## Data extracts

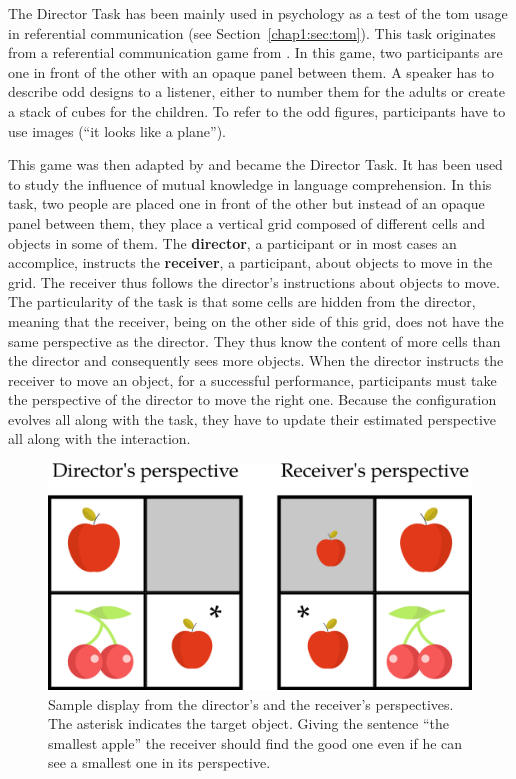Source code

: \documentclass[a4paper,11pt,twoside]{StyleThese}
\begin{document}
The Director Task has been mainly used in psychology as a test of the \acrfull{tom} usage in referential communication (see Section~\ref{chap1:sec:tom}). This task originates from a referential communication game from \cite{krauss_1977_social}. In this game, two participants are one in front of the other with an opaque panel between them. A speaker has to describe odd designs to a listener, either to number them for the adults or create a stack of cubes for the children. To refer to the odd figures, participants have to use images (\eg ``it looks like a plane'').

This game was then adapted by \citep{keysar_2000_taking} and became the Director Task. It has been used to study the influence of mutual knowledge in language comprehension. In this task, two people are placed one in front of the other but instead of an opaque panel between them, they place a vertical grid composed of different cells and objects in some of them. The \textbf{director}, a participant or in most cases an accomplice, instructs the \textbf{receiver}, a participant, about objects to move in the grid. The receiver thus follows the director's instructions about objects to move. The particularity of the task is that some cells are hidden from the director, meaning that the receiver, being on the other side of this grid, does not have the same perspective as the director. They thus know the content of more cells than the director and consequently sees more objects. When the director instructs the receiver to move an object, for a successful performance, participants must take the perspective of the director to move the right one. Because the configuration evolves all along with the task, they have to update their estimated perspective all along with the interaction.

\begin{figure}[ht!]
	\centering
	\includegraphics[scale=0.25]{figures/chapter4/dt_apple.png}
	\caption{\label{chap9:fig:dt_apple} Sample display from the director's and the receiver's perspectives. The asterisk indicates the target object. Giving the sentence ``the smallest apple'' the receiver should find the good one even if he can see a smallest one in its perspective. }
\end{figure}
\end{document}

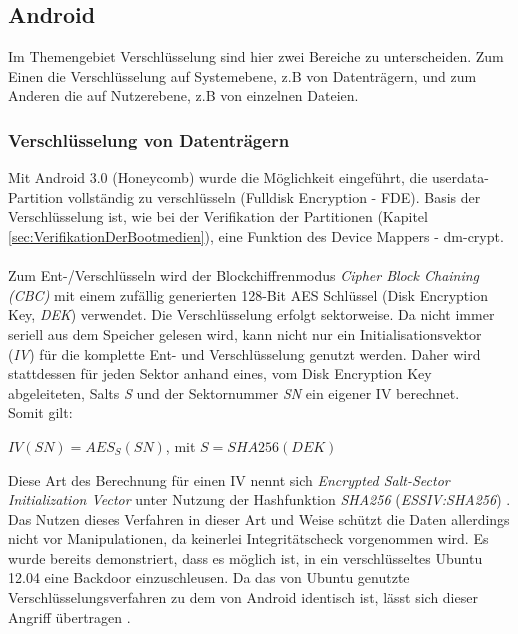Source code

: \subsection{Android}
	Im Themengebiet Verschlüsselung sind hier zwei Bereiche zu unterscheiden. Zum Einen die Verschlüsselung auf Systemebene, z.B von Datenträgern, und zum Anderen die auf Nutzerebene, z.B von einzelnen Dateien.

	\subsubsection{Verschlüsselung von Datenträgern}\label{sec:encrypt-volume}
	Mit Android 3.0 (Honeycomb) wurde die Möglichkeit eingeführt, die userdata-Partition vollständig zu verschlüsseln (Fulldisk Encryption - FDE). Basis der Verschlüsselung ist, wie bei der Verifikation der Partitionen (Kapitel \ref{sec:VerifikationDerBootmedien}), eine Funktion des Device Mappers - dm-crypt.\\\\
	Zum Ent-/Verschlüsseln wird der Blockchiffrenmodus \textit{Cipher Block Chaining (CBC)} mit einem zufällig generierten 128-Bit AES Schlüssel (Disk Encryption Key, \textit{DEK}) verwendet. Die Verschlüsselung erfolgt sektorweise. Da nicht immer seriell aus dem Speicher gelesen wird, kann nicht nur ein Initialisationsvektor (\textit{IV}) für die komplette Ent- und Verschlüsselung genutzt werden. Daher wird stattdessen für jeden Sektor anhand eines, vom Disk Encryption Key abgeleiteten, Salts \textit{S} und der Sektornummer \textit{SN} ein eigener IV berechnet.\\
	Somit gilt:
\begin{center}
	\begin{math}
	IV(SN) = AES_{S}(SN)\end{math}, mit \begin{math}S = SHA256(DEK)
	\end{math}
\end{center}
	Diese Art des Berechnung für einen IV nennt sich \textit{Encrypted Salt-Sector Initialization Vector} unter Nutzung der Hashfunktion \textit{SHA256} (\textit{ESSIV:SHA256}) \cite[S. 259]{Elenkov2014}. Das Nutzen dieses Verfahren in dieser Art und Weise schützt die Daten allerdings nicht vor Manipulationen, da keinerlei Integritätscheck vorgenommen wird. Es wurde bereits demonstriert, dass es möglich ist, in ein verschlüsseltes Ubuntu 12.04 eine Backdoor einzuschleusen. Da das von Ubuntu genutzte Verschlüsselungsverfahren zu dem von Android identisch ist, lässt sich dieser Angriff übertragen \cite{Jakob}.\\\\
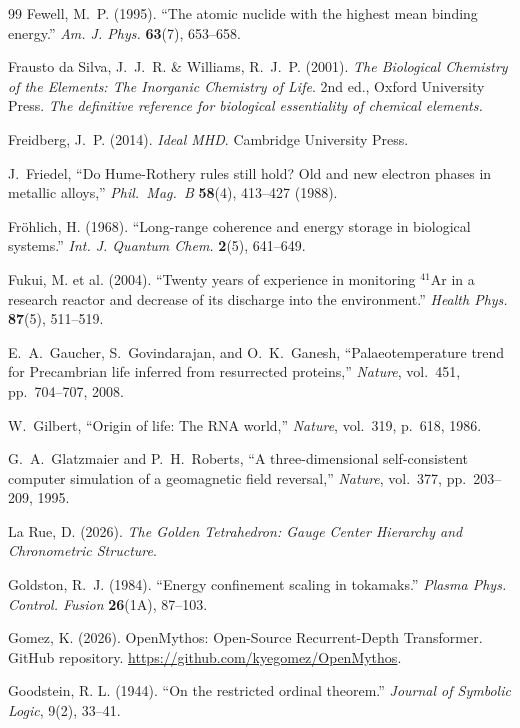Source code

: \documentclass[12pt,oneside]{book}
\theoremstyle{principia}
\theoremstyle{definition}
\theoremstyle{remark}
\begin{document}
\begin{thebibliography}{99}
Fewell, M.~P. (1995).
``The atomic nuclide with the highest mean binding energy.''
\textit{Am. J. Phys.} \textbf{63}(7), 653--658.

Frausto da Silva, J.~J.~R. \& Williams, R.~J.~P. (2001).
\textit{The Biological Chemistry of the Elements: The Inorganic Chemistry of Life}.
2nd ed., Oxford University Press.
\textit{The definitive reference for biological essentiality of chemical elements.}

Freidberg, J.~P. (2014).
\textit{Ideal MHD}. Cambridge University Press.

J.~Friedel,
``Do Hume-Rothery rules still hold? Old and new electron phases in metallic alloys,''
\emph{Phil.~Mag.~B} \textbf{58}(4), 413--427 (1988).

Fr\"ohlich, H. (1968).
``Long-range coherence and energy storage in biological systems.''
\textit{Int. J. Quantum Chem.} \textbf{2}(5), 641--649.

Fukui, M. et al. (2004).
``Twenty years of experience in monitoring ${}^{41}$Ar in a research reactor and decrease of its discharge into the environment.''
\textit{Health Phys.} \textbf{87}(5), 511--519.

E.~A.~Gaucher, S.~Govindarajan, and O.~K.~Ganesh,
``Palaeotemperature trend for Precambrian life inferred from resurrected proteins,''
\emph{Nature}, vol.~451, pp.~704--707, 2008.

W.~Gilbert,
``Origin of life: The RNA world,''
\emph{Nature}, vol.~319, p.~618, 1986.

G.~A.~Glatzmaier and P.~H.~Roberts,
``A three-dimensional self-consistent computer simulation of a geomagnetic field reversal,''
\emph{Nature}, vol.~377, pp.~203--209, 1995.

La Rue, D. (2026).
\textit{The Golden Tetrahedron: Gauge Center Hierarchy and Chronometric Structure}.

Goldston, R.~J. (1984).
``Energy confinement scaling in tokamaks.''
\textit{Plasma Phys. Control. Fusion} \textbf{26}(1A), 87--103.

Gomez, K. (2026).
OpenMythos: Open-Source Recurrent-Depth Transformer.
GitHub repository. \url{https://github.com/kyegomez/OpenMythos}.

Goodstein, R. L. (1944).
``On the restricted ordinal theorem.''
\textit{Journal of Symbolic Logic}, 9(2), 33--41.


\end{thebibliography}
\end{document}
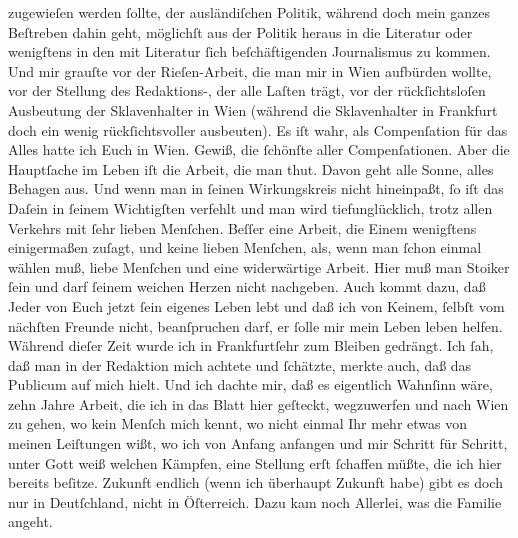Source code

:                zugewieſen werden{ }ſollte, der ausländiſchen Politik, während doch mein ganzes
               Beſtreben dahin geht, möglichſt aus der Politik heraus in die Literatur oder
               wenigſtens in den mit Literatur{ }ſich beſchäftigenden Journalismus zu kommen. Und mir
               grauſte vor der Rieſen-Arbeit, die man mir in Wien
               aufbürden wollte, vor der Stellung des Redaktions-\label{K_L02868-5v}\label{K_L02868-5}, der alle Laſten
               trägt, vor der rückſichtsloſen Ausbeutung der Sklavenhalter in Wien (während die Sklavenhalter in Frankfurt doch ein wenig  rückſichtsvoller ausbeuten). Es iſt wahr, als Compenſation für das Alles hatte
               ich Euch in Wien.  Gewiß, die{ }ſchönſte aller Compenſationen. Aber  die Hauptſache im Leben iſt die Arbeit, die man thut. Davon geht alle
               Sonne, alles Behagen aus. Und wenn man in{ }ſeinen Wirkungskreis nicht hineinpaßt,{ }ſo
               iſt das Daſein in{ }ſeinem Wichtigſten verfehlt und man wird tiefunglücklich, trotz
               allen Verkehrs {\pb}mit{ }ſehr lieben Menſchen. Beſſer
               eine Arbeit, die Einem wenigſtens einigermaßen zuſagt, und keine lieben Menſchen,
               als, wenn man{ }ſchon einmal wählen muß, liebe Menſchen und eine widerwärtige Arbeit.
                  \introOben{}Hier muß man Stoiker{ }ſein und darf{ }ſeinem weichen Herzen nicht
                  nachgeben.\introOben{} Auch kommt dazu, daß Jeder von Euch jetzt{ }ſein eigenes Leben lebt
               und daß ich von \strikeout{\textcolor{gray}{K}} Keinem,{ }ſelbſt vom nächſten Freunde nicht, beanſpruchen darf, er{ }ſolle mir
               mein Leben leben helfen. Während dieſer Zeit wurde ich in Frankfurtſehr zum Bleiben gedrängt. Ich{ }ſah, daß  man in der Redaktion mich achtete und{ }ſchätzte, merkte auch, daß das
               Publicum auf mich hielt. Und ich dachte mir, daß es eigentlich Wahnſinn wäre, zehn
               Jahre Arbeit, die ich in das Blatt hier geſteckt, wegzuwerfen\strikeout{,} und nach
                  Wien zu gehen, wo kein Menſch mich kennt, wo
               nicht einmal Ihr mehr etwas von meinen Leiſtungen wißt, wo ich von Anfang anfangen
                   und mir Schritt für Schritt, unter Gott weiß
               welchen Kämpfen, {\pb}eine Stellung erſt{ }ſchaffen müßte,
               die ich hier bereits beſitze. Zukunft endlich (wenn ich überhaupt Zukunft habe) gibt
               es doch nur in Deutſchland, nicht in Öſterreich. Dazu kam noch Allerlei, was die
               Familie angeht.\pend
           
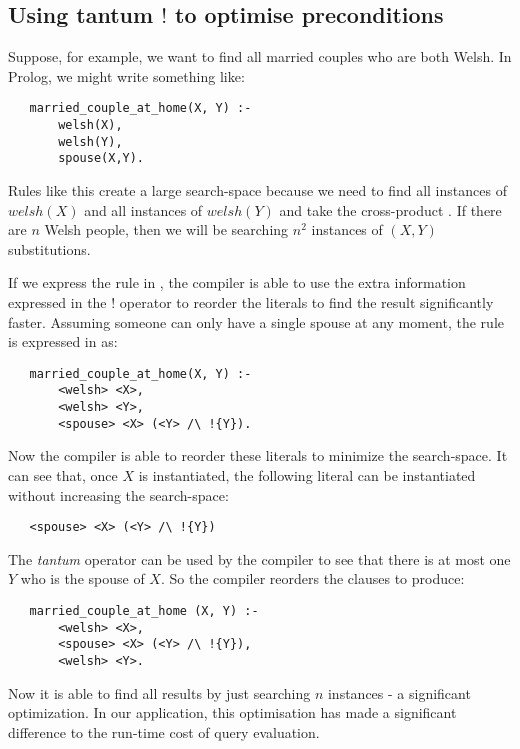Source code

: \subsection{Using tantum $!$  to optimise preconditions}
\label{optimizingpreconditions}
Suppose, for example, we want to find all married couples who are both Welsh.
In Prolog, we might write something like:
\begin{verbatim}
   married_couple_at_home(X, Y) :-
       welsh(X),
       welsh(Y),
       spouse(X,Y).
\end{verbatim}	
Rules like this create a large search-space because we need to find all instances of $welsh(X)$ and all instances of  $welsh(Y)$ and take the cross-product \cite{smith-and-genesereth}. If there are $n$ Welsh people, then we will be searching $n^2$ instances of $(X,Y)$ substitutions.

If we express the rule in \cathoristic{}, the compiler is able to use the extra information expressed in the $!$ operator to reorder the literals to find the result significantly faster.
Assuming someone can only have a single spouse at any moment, the rule is expressed in \cathoristic{} as:
\begin{verbatim}
   married_couple_at_home(X, Y) :-
       <welsh> <X>,
       <welsh> <Y>,
       <spouse> <X> (<Y> /\ !{Y}).
\end{verbatim}	
Now the compiler is able to reorder these literals to minimize the search-space. 
It can see that, once $X$ is instantiated, the following literal can be instantiated without increasing the search-space:
\begin{verbatim}
   <spouse> <X> (<Y> /\ !{Y})
\end{verbatim}
The \emph{tantum} operator can be used by the compiler to see that there is at most one $Y$ who is the spouse of $X$.
So the compiler reorders the clauses to produce:
\begin{verbatim}
   married_couple_at_home (X, Y) :-
       <welsh> <X>,
       <spouse> <X> (<Y> /\ !{Y}),
       <welsh> <Y>.
\end{verbatim}	
Now it is able to find all results by just searching $n$ instances - a significant optimization.
In our application, this optimisation has made a significant difference to the run-time cost of query evaluation.






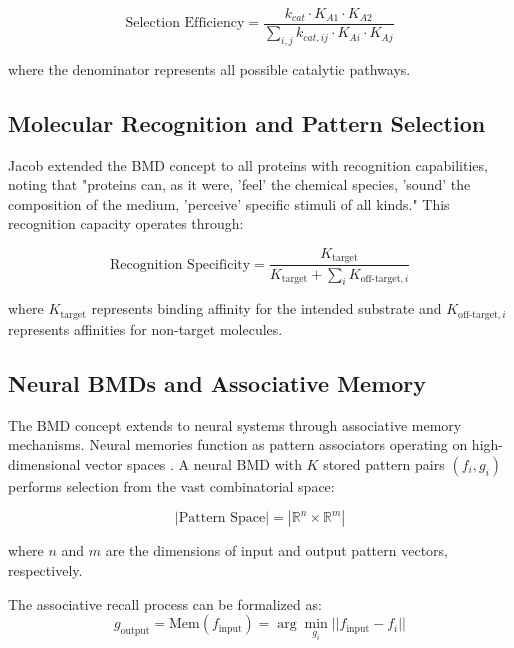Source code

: \documentclass[12pt,a4paper]{article}
\begin{document}
\begin{equation}
\text{Selection Efficiency} = \frac{k_{cat} \cdot K_{A1} \cdot K_{A2}}{\sum_{i,j} k_{cat,ij} \cdot K_{Ai} \cdot K_{Aj}}
\end{equation}

where the denominator represents all possible catalytic pathways.

\subsection{Molecular Recognition and Pattern Selection}

Jacob \citep{jacob1973} extended the BMD concept to all proteins with recognition capabilities, noting that "proteins can, as it were, 'feel' the chemical species, 'sound' the composition of the medium, 'perceive' specific stimuli of all kinds." This recognition capacity operates through:

\begin{equation}
\text{Recognition Specificity} = \frac{K_{\text{target}}}{K_{\text{target}} + \sum_{i} K_{\text{off-target},i}}
\end{equation}

where $K_{\text{target}}$ represents binding affinity for the intended substrate and $K_{\text{off-target},i}$ represents affinities for non-target molecules.

\subsection{Neural BMDs and Associative Memory}

The BMD concept extends to neural systems through associative memory mechanisms. Neural memories function as pattern associators operating on high-dimensional vector spaces \citep{hopfield1982}. A neural BMD with $K$ stored pattern pairs $(f_i, g_i)$ performs selection from the vast combinatorial space:

\begin{equation}
|\text{Pattern Space}| = |\mathbb{R}^n \times \mathbb{R}^m|
\end{equation}

where $n$ and $m$ are the dimensions of input and output pattern vectors, respectively.

The associative recall process can be formalized as:
\begin{equation}
g_{\text{output}} = \text{Mem}(f_{\text{input}}) = \arg\min_{g_i} ||f_{\text{input}} - f_i||
\end{equation}
\end{document}
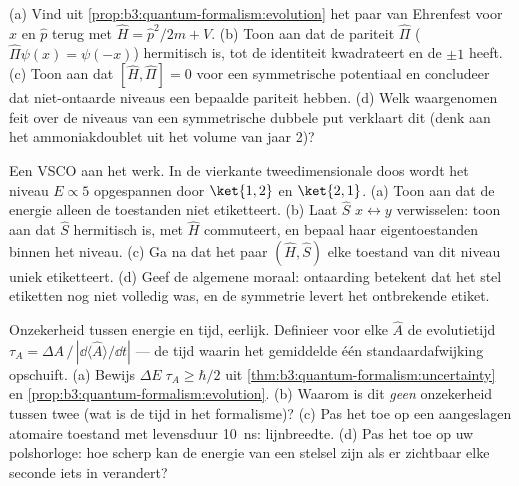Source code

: \begin{exercise}[$\star\star$]\label{exo:b3:quantum-formalism:8}
(a) Vind uit \cref{prop:b3:quantum-formalism:evolution} het paar van
Ehrenfest voor $\hat x$ en $\hat p$ terug met $\hat H = \hat
p^2/2m + V$.
(b) Toon aan dat de pariteit $\hat\Pi$ ($\hat\Pi\psi(x) =
\psi(-x)$)
hermitisch is, tot de identiteit kwadrateert en de  $\pm1$
heeft. (c) Toon aan dat $[\hat H, \hat\Pi] = 0$ voor een symmetrische
potentiaal en concludeer dat niet-ontaarde niveaus een bepaalde pariteit
hebben. (d) Welk waargenomen feit over de niveaus van een symmetrische
dubbele put verklaart dit (denk aan het ammoniakdoublet uit het volume van
jaar 2)?
\end{exercise}

\begin{exercise}[$\star\star$]\label{exo:b3:quantum-formalism:9}
Een VSCO aan het werk. In de vierkante tweedimensionale doos wordt het
niveau $E
\propto 5$ opgespannen door $\ket{1,2}$ en $\ket{2,1}$. (a) Toon
aan dat de energie alleen de toestanden niet etiketteert. (b) Laat $\hat S$
$x
\leftrightarrow y$ verwisselen: toon aan dat $\hat S$ hermitisch is, met
$\hat
H$ commuteert, en bepaal haar eigentoestanden binnen het niveau. (c) Ga na dat het paar $(\hat H, \hat S)$
elke toestand van dit niveau uniek etiketteert. (d) Geef de algemene
moraal: ontaarding betekent dat het stel etiketten nog niet volledig was, en
de symmetrie levert het ontbrekende etiket.
\end{exercise}

\begin{exercise}[$\star\star\star$]\label{exo:b3:quantum-formalism:10}
Onzekerheid tussen energie en tijd, eerlijk. Definieer voor elke
 $\hat A$ de evolutietijd $\tau_A = \Delta A\,/\,|\dd\langle\hat
A\rangle/\dd t|$ --- de tijd waarin het gemiddelde één standaardafwijking
opschuift. (a) Bewijs $\Delta
E\;\tau_A \ge \hbar/2$ uit
\cref{thm:b3:quantum-formalism:uncertainty} en
\cref{prop:b3:quantum-formalism:evolution}. (b) Waarom is dit \emph{geen}
onzekerheid tussen twee  (wat is de tijd in het formalisme)?
(c) Pas het toe op een aangeslagen atomaire toestand met levensduur
\qty{10}{ns}: lijnbreedte. (d) Pas het toe op uw polshorloge: hoe scherp
kan de energie van een stelsel zijn als er zichtbaar elke seconde iets in
verandert?
\end{exercise}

## Exercise directions
An exact copy of the lines above from the one with "scaling in tokamaks.''" up to and including the one with "doch mein ganzes" is required; reproduce only those lines, omitting all pictures.

## Solution to this task
``Energy confinement scaling in tokamaks.''
\textit{Plasma Phys. Control. Fusion} \textbf{26}(1A), 87--103.

Gomez, K. (2026).
OpenMythos: Open-Source Recurrent-Depth Transformer.
GitHub repository. \url{https://github.com/kyegomez/OpenMythos}.

Goodstein, R. L. (1944).
``On the restricted ordinal theorem.''
\textit{Journal of Symbolic Logic}, 9(2), 33--41.


\end{thebibliography}
\end{document}
Source code

:                zugewieſen werden{ }ſollte, der ausländiſchen Politik, während doch mein ganzes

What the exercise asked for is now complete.